** PROBLEM REQUIREMENTS **
Copy out exactly the lines below that run from the one holding "- [x] Checkbox mode (replaces icon)" to the one holding "- [x] Legal disclaimer", keeping both of those lines and no others.

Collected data
··········

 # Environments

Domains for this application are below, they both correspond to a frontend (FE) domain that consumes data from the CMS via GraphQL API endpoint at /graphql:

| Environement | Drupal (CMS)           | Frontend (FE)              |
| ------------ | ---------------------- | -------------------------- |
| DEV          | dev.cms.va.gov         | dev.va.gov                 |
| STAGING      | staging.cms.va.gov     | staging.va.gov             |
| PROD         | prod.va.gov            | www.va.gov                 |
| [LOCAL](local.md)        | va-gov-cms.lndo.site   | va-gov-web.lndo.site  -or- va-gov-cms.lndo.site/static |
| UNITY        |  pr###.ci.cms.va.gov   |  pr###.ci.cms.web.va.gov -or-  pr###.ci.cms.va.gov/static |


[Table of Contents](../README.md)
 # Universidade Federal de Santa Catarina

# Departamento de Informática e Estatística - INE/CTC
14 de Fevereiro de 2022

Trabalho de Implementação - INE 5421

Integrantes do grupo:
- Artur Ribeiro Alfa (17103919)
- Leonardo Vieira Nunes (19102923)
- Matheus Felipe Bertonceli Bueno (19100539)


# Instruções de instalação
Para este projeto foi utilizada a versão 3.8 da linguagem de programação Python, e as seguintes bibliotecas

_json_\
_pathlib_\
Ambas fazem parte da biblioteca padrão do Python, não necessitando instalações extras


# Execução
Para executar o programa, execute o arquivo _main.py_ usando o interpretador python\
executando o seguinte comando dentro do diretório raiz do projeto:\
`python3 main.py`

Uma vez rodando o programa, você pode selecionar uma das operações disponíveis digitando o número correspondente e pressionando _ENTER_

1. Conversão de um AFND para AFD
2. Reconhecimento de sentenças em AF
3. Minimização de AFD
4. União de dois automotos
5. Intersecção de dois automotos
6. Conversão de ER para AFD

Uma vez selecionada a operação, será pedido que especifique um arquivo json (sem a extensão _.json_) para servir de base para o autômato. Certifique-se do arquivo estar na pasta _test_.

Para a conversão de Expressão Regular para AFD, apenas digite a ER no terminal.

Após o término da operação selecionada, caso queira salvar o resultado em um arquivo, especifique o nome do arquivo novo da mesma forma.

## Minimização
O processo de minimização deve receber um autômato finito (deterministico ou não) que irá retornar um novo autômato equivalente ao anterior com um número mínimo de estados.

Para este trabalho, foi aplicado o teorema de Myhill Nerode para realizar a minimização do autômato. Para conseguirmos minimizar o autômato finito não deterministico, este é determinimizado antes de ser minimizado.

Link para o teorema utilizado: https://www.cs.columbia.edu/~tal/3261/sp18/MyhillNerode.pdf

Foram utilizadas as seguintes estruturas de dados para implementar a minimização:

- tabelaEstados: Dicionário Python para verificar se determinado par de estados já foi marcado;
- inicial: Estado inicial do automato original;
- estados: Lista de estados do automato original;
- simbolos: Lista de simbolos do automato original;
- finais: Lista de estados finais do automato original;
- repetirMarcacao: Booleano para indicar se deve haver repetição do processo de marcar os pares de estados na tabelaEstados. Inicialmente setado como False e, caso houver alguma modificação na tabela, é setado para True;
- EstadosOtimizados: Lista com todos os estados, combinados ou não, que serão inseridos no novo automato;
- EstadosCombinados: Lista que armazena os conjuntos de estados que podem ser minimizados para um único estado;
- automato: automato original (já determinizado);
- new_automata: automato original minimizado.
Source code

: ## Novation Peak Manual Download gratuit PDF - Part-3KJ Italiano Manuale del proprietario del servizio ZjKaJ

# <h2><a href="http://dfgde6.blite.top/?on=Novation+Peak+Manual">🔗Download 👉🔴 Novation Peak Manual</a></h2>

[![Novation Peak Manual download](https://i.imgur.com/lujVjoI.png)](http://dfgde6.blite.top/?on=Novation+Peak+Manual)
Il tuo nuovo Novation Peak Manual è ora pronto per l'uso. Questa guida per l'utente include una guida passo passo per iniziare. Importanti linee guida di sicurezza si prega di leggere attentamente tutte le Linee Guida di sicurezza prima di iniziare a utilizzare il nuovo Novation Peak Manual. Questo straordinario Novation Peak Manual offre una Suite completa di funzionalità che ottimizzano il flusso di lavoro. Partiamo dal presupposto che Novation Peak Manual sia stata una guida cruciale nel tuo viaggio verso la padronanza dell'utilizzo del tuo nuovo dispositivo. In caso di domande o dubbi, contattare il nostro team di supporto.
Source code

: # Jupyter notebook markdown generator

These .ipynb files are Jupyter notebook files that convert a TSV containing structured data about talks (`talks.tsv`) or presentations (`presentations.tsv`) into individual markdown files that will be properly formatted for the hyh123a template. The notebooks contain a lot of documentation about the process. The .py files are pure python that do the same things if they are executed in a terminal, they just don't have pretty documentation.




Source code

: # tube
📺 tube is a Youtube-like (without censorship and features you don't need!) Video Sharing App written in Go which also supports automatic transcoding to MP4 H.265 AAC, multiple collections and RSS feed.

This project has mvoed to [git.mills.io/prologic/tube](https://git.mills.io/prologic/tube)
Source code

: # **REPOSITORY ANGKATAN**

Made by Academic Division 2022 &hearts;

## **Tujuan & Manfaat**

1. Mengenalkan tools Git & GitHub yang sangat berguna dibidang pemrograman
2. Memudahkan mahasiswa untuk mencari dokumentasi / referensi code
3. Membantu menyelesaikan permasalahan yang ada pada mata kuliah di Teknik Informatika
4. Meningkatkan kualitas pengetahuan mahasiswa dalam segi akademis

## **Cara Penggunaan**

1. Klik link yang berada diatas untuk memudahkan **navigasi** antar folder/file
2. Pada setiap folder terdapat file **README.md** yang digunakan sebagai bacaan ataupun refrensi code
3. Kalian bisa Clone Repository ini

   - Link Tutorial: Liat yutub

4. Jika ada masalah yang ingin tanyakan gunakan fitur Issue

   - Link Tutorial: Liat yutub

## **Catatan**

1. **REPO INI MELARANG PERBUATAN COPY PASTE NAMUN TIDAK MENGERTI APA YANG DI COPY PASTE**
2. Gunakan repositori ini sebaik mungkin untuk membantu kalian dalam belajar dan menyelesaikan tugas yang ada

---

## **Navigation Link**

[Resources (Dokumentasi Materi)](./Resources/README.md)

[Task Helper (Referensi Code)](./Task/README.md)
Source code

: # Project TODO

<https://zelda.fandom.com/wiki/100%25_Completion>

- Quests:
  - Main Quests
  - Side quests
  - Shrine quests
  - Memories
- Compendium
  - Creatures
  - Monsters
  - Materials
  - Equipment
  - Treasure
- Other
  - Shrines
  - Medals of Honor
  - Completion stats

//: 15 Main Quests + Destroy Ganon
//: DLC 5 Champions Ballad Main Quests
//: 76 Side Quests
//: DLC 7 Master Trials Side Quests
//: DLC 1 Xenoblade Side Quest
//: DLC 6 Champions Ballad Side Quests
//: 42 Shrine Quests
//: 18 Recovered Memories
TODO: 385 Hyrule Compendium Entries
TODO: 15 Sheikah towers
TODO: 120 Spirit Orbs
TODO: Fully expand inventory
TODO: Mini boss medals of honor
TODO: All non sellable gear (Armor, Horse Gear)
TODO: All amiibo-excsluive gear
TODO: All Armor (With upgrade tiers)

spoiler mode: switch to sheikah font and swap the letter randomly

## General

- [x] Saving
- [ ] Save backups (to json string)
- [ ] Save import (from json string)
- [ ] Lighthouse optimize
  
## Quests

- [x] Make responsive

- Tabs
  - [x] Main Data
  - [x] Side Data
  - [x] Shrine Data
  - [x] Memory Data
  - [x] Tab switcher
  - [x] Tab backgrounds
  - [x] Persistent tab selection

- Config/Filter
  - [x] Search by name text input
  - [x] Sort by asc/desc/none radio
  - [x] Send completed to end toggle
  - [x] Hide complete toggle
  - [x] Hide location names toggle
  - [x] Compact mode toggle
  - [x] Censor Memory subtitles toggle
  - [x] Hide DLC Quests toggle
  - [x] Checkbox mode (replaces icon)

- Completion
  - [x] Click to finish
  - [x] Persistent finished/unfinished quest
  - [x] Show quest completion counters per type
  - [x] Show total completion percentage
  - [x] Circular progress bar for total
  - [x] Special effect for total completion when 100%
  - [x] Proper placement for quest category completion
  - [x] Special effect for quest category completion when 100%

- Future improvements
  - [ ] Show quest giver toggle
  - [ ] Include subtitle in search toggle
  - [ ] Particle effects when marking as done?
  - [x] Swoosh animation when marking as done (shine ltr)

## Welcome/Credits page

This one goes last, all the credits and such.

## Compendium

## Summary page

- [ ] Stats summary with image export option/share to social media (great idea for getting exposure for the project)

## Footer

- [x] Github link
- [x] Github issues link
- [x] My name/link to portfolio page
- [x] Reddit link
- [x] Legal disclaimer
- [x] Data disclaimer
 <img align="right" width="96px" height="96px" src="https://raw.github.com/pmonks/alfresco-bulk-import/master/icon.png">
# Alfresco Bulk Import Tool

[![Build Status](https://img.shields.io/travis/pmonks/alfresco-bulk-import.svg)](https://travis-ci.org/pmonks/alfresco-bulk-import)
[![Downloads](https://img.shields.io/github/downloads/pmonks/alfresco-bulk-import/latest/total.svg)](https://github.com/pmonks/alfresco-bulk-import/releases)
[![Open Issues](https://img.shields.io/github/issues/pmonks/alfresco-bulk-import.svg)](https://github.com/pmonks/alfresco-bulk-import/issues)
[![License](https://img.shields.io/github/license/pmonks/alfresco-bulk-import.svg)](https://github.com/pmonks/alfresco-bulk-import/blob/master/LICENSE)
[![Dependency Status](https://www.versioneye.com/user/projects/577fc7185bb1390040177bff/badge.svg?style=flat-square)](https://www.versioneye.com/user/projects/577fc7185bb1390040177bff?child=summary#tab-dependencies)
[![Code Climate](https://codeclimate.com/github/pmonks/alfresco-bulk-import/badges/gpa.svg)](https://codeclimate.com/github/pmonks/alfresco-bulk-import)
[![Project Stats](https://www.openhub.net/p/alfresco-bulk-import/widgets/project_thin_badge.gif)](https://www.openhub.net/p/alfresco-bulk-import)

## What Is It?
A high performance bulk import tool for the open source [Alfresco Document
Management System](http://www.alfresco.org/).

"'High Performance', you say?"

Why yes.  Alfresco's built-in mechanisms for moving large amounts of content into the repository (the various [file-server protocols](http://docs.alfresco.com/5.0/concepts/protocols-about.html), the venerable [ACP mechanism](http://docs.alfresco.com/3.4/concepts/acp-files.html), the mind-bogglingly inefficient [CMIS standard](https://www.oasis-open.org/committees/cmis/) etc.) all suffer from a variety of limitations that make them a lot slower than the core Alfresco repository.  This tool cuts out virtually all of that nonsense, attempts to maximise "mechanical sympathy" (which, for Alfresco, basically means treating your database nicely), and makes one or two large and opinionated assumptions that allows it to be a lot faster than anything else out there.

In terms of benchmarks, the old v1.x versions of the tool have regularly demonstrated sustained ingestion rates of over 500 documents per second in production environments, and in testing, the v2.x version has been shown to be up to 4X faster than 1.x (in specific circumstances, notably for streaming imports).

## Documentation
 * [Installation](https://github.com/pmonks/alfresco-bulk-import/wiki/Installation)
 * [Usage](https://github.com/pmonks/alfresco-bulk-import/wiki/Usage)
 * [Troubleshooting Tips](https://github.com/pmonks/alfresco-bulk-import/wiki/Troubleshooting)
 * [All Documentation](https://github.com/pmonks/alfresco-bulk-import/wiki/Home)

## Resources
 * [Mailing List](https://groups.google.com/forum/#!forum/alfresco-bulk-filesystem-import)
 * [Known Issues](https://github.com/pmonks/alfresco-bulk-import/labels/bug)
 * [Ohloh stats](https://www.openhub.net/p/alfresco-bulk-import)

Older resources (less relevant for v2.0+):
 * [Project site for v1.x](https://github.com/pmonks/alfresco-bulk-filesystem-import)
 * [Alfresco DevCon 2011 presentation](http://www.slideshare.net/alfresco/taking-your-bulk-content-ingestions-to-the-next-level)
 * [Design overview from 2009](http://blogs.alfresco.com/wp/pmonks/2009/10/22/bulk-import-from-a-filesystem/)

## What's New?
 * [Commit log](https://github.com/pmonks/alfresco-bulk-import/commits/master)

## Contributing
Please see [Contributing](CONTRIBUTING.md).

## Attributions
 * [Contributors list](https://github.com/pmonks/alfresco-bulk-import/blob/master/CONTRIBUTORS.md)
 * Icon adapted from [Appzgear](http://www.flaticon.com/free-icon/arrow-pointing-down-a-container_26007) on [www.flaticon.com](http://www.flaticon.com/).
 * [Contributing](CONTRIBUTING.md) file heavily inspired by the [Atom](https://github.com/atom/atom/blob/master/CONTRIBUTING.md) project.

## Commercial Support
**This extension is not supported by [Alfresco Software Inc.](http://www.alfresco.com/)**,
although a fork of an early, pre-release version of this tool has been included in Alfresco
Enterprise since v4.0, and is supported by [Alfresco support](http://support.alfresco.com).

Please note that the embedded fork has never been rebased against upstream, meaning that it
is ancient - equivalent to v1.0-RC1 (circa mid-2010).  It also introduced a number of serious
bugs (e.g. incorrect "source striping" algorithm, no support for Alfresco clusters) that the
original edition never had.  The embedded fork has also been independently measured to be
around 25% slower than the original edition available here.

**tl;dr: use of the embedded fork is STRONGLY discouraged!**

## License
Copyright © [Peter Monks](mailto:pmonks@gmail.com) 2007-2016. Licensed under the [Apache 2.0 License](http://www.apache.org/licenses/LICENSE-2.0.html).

··········

** SOLUTION FOR THIS EXERCISE **
  - [x] Checkbox mode (replaces icon)

- Completion
  - [x] Click to finish
  - [x] Persistent finished/unfinished quest
  - [x] Show quest completion counters per type
  - [x] Show total completion percentage
  - [x] Circular progress bar for total
  - [x] Special effect for total completion when 100%
  - [x] Proper placement for quest category completion
  - [x] Special effect for quest category completion when 100%

- Future improvements
  - [ ] Show quest giver toggle
  - [ ] Include subtitle in search toggle
  - [ ] Particle effects when marking as done?
  - [x] Swoosh animation when marking as done (shine ltr)

## Welcome/Credits page

This one goes last, all the credits and such.

## Compendium

## Summary page

- [ ] Stats summary with image export option/share to social media (great idea for getting exposure for the project)

## Footer

- [x] Github link
- [x] Github issues link
- [x] My name/link to portfolio page
- [x] Reddit link
- [x] Legal disclaimer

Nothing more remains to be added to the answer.